On 11/7/2014 5:43 AM, David Nyman wrote:
On 7 November 2014 01:33, Stathis Papaioannou <[email protected]
<mailto:[email protected]>> wrote:
(Apologies for the belated reply)
Could you explain this further? Compare a brain with a car. Is a car
diminished in some way in the absence of an appreciative observer but
a brain not, or is it that the brain creates its own observer? If the
latter, is that a problem? And how do you know that a car does not
also in some ineffable way (because we're not cars, and can't
appreciate even what this would mean) observe itself? Would it be
right to say that the car's quasi-experience or lack of it is (a)
meaningless because not externally observable, (b) wrong because not
externally observable, (c) possible but unknowable, (d) trivial
because equivalent to the assertion that the system is different from
its parts?
Better late than never!
What I meant was that a putative "system", according to strict reductive principles, can
only be "more" than the sum of its ontological components (and their interactions) in
terms of some point of view or other. Indeed the whole point and burden of reductionism
is precisely to uncover some "base mechanism" that requires nothing "more" than that.
The only problem with this is that, when "objectively" considering ontological composites,
Are not the relations between the subsystems part of the ontology?
Brent
a default point of view (the view from nowhere, or god's eye view) still tends to be
tacitly assumed. In this way we can conveniently regard a car (an ontological
composite), even in the absence of any other explicit observer, as being categorically
distinguishable from the assumed ontological basis. But what tends to be forgotten is
that the category in question is epistemological, not ontological.

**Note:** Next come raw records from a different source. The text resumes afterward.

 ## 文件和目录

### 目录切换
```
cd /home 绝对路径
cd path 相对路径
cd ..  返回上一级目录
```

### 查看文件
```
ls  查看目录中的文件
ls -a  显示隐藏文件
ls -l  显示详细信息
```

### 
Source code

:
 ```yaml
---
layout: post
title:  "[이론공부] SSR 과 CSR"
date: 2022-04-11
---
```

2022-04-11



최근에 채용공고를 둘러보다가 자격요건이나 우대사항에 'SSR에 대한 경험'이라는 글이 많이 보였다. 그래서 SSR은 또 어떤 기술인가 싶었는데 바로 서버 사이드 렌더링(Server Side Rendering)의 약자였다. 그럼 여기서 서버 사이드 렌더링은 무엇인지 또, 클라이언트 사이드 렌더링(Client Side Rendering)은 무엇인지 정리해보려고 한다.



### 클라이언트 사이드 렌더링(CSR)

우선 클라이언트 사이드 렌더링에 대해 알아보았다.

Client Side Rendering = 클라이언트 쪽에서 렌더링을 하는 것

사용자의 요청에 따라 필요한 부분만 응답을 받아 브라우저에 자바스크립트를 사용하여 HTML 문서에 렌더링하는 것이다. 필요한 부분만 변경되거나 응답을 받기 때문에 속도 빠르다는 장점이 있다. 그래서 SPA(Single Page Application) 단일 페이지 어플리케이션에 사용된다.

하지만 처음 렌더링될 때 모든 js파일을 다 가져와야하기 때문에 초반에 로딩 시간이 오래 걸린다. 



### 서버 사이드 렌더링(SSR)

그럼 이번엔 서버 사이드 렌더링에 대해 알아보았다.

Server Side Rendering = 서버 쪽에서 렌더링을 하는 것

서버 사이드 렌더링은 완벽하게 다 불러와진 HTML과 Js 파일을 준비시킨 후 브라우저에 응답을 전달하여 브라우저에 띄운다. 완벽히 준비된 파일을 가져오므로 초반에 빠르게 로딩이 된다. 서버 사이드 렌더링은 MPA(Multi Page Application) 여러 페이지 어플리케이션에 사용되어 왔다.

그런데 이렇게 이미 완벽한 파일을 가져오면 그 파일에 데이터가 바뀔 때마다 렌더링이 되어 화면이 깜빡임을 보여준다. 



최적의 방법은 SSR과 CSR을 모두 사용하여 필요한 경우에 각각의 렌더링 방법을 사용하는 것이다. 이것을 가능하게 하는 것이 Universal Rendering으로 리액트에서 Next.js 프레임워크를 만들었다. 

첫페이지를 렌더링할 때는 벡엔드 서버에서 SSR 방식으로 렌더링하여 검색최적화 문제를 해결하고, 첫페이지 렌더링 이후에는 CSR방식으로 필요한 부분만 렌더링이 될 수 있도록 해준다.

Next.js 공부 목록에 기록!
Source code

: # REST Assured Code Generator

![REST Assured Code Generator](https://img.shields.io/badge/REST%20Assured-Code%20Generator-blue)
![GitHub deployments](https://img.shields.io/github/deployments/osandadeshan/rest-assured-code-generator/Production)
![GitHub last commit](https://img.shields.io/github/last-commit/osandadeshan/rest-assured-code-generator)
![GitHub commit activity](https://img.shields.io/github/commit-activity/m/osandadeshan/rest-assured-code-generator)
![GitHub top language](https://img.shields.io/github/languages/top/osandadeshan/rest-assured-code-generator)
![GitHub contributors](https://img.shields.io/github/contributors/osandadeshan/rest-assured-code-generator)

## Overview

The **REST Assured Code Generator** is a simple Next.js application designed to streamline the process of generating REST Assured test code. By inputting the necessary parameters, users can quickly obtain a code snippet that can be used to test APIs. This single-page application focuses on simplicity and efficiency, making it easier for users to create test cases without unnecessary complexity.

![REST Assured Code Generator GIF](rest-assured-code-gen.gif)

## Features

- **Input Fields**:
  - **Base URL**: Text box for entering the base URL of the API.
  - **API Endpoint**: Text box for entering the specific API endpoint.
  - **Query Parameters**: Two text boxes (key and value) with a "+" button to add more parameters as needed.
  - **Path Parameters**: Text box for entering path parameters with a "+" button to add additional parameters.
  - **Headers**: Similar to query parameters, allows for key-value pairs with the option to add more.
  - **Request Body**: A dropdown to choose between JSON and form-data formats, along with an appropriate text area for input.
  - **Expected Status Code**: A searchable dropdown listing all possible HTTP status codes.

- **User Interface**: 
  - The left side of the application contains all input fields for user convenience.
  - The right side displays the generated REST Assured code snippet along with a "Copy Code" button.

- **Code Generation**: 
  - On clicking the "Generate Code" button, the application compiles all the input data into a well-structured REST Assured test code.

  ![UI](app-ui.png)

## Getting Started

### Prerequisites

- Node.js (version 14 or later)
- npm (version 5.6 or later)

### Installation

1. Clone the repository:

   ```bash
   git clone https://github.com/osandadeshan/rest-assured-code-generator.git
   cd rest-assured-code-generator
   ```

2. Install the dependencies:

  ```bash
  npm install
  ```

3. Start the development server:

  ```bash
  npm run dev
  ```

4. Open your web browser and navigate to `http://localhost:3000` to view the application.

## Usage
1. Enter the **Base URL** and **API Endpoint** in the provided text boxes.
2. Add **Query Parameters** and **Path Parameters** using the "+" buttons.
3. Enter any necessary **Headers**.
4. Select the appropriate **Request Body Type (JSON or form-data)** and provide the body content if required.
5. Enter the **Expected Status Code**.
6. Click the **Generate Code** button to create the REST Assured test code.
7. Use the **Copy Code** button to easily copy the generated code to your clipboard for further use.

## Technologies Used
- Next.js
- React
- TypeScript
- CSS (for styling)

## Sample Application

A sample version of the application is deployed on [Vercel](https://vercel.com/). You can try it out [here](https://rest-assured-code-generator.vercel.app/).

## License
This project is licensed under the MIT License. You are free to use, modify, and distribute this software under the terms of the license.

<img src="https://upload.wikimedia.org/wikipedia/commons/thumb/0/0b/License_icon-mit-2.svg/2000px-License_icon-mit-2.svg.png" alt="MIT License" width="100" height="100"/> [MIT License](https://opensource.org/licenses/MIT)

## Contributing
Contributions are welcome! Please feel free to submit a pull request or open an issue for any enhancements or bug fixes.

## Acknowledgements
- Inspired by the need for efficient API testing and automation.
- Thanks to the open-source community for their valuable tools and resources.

Now, if we have some principled reason to regard a "system" as self-interpreting, or
self-observing, it may be understood as particularising itself, epistemologically, from
whatever (generalised) ontology is assumed. In turn, this seems to justify,
retrospectively, some sort of (epistemological) realism about the composite entity
responsible for the interpretation. Admittedly, this does seem peculiarly circular, but
I'm rather forced to the view that this is a virtuous, rather than vicious, feature. It
certainly seems to follow necessarily from comp.